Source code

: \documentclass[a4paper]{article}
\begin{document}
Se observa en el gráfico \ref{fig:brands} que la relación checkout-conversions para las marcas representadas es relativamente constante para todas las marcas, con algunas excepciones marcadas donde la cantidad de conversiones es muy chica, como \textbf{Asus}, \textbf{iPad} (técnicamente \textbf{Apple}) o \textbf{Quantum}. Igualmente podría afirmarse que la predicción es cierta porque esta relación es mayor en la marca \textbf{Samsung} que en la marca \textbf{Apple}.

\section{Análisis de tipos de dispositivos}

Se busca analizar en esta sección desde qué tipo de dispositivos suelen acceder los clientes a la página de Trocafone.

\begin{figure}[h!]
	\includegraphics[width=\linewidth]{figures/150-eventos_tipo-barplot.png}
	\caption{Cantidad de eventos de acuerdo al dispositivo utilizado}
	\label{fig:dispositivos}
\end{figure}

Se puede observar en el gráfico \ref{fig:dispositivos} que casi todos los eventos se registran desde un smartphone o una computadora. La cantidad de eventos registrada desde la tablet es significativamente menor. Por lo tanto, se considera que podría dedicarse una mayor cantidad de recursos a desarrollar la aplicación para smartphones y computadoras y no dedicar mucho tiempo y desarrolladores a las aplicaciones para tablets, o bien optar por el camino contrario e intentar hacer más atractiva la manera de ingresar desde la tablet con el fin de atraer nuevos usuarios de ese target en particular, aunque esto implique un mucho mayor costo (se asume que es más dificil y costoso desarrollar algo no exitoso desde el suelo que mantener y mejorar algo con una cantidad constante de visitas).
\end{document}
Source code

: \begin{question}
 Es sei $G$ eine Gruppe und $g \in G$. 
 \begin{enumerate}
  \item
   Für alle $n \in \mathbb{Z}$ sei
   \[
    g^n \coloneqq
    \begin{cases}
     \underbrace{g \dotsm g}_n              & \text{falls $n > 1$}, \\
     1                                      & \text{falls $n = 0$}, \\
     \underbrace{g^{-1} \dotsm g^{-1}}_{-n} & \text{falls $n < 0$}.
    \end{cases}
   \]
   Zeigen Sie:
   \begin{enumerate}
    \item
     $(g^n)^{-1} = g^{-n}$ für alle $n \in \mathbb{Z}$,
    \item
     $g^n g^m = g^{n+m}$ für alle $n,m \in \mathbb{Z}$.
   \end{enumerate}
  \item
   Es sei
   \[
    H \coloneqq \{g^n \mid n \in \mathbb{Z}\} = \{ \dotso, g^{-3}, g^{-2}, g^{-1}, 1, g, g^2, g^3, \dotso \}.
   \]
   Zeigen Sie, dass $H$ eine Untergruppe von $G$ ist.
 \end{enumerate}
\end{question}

> Task to carry out: The answer must be a verbatim transcription of all the entries.

> Exercise output:
Source code

: \documentclass[a4paper]{article}
\begin{document}
Se observa en el gráfico \ref{fig:brands} que la relación checkout-conversions para las marcas representadas es relativamente constante para todas las marcas, con algunas excepciones marcadas donde la cantidad de conversiones es muy chica, como \textbf{Asus}, \textbf{iPad} (técnicamente \textbf{Apple}) o \textbf{Quantum}. Igualmente podría afirmarse que la predicción es cierta porque esta relación es mayor en la marca \textbf{Samsung} que en la marca \textbf{Apple}.

\section{Análisis de tipos de dispositivos}

Se busca analizar en esta sección desde qué tipo de dispositivos suelen acceder los clientes a la página de Trocafone.

\begin{figure}[h!]
	\includegraphics[width=\linewidth]{figures/150-eventos_tipo-barplot.png}
	\caption{Cantidad de eventos de acuerdo al dispositivo utilizado}
	\label{fig:dispositivos}
\end{figure}

Se puede observar en el gráfico \ref{fig:dispositivos} que casi todos los eventos se registran desde un smartphone o una computadora. La cantidad de eventos registrada desde la tablet es significativamente menor. Por lo tanto, se considera que podría dedicarse una mayor cantidad de recursos a desarrollar la aplicación para smartphones y computadoras y no dedicar mucho tiempo y desarrolladores a las aplicaciones para tablets, o bien optar por el camino contrario e intentar hacer más atractiva la manera de ingresar desde la tablet con el fin de atraer nuevos usuarios de ese target en particular, aunque esto implique un mucho mayor costo (se asume que es más dificil y costoso desarrollar algo no exitoso desde el suelo que mantener y mejorar algo con una cantidad constante de visitas).
\end{document}
Source code

: \begin{question}
 Es sei $G$ eine Gruppe und $g \in G$. 
 \begin{enumerate}
  \item
   Für alle $n \in \mathbb{Z}$ sei
   \[
    g^n \coloneqq
    \begin{cases}
     \underbrace{g \dotsm g}_n              & \text{falls $n > 1$}, \\
     1                                      & \text{falls $n = 0$}, \\
     \underbrace{g^{-1} \dotsm g^{-1}}_{-n} & \text{falls $n < 0$}.
    \end{cases}
   \]
   Zeigen Sie:
   \begin{enumerate}
    \item
     $(g^n)^{-1} = g^{-n}$ für alle $n \in \mathbb{Z}$,
    \item
     $g^n g^m = g^{n+m}$ für alle $n,m \in \mathbb{Z}$.
   \end{enumerate}
  \item
   Es sei
   \[
    H \coloneqq \{g^n \mid n \in \mathbb{Z}\} = \{ \dotso, g^{-3}, g^{-2}, g^{-1}, 1, g, g^2, g^3, \dotso \}.
   \]
   Zeigen Sie, dass $H$ eine Untergruppe von $G$ ist.
 \end{enumerate}
\end{question}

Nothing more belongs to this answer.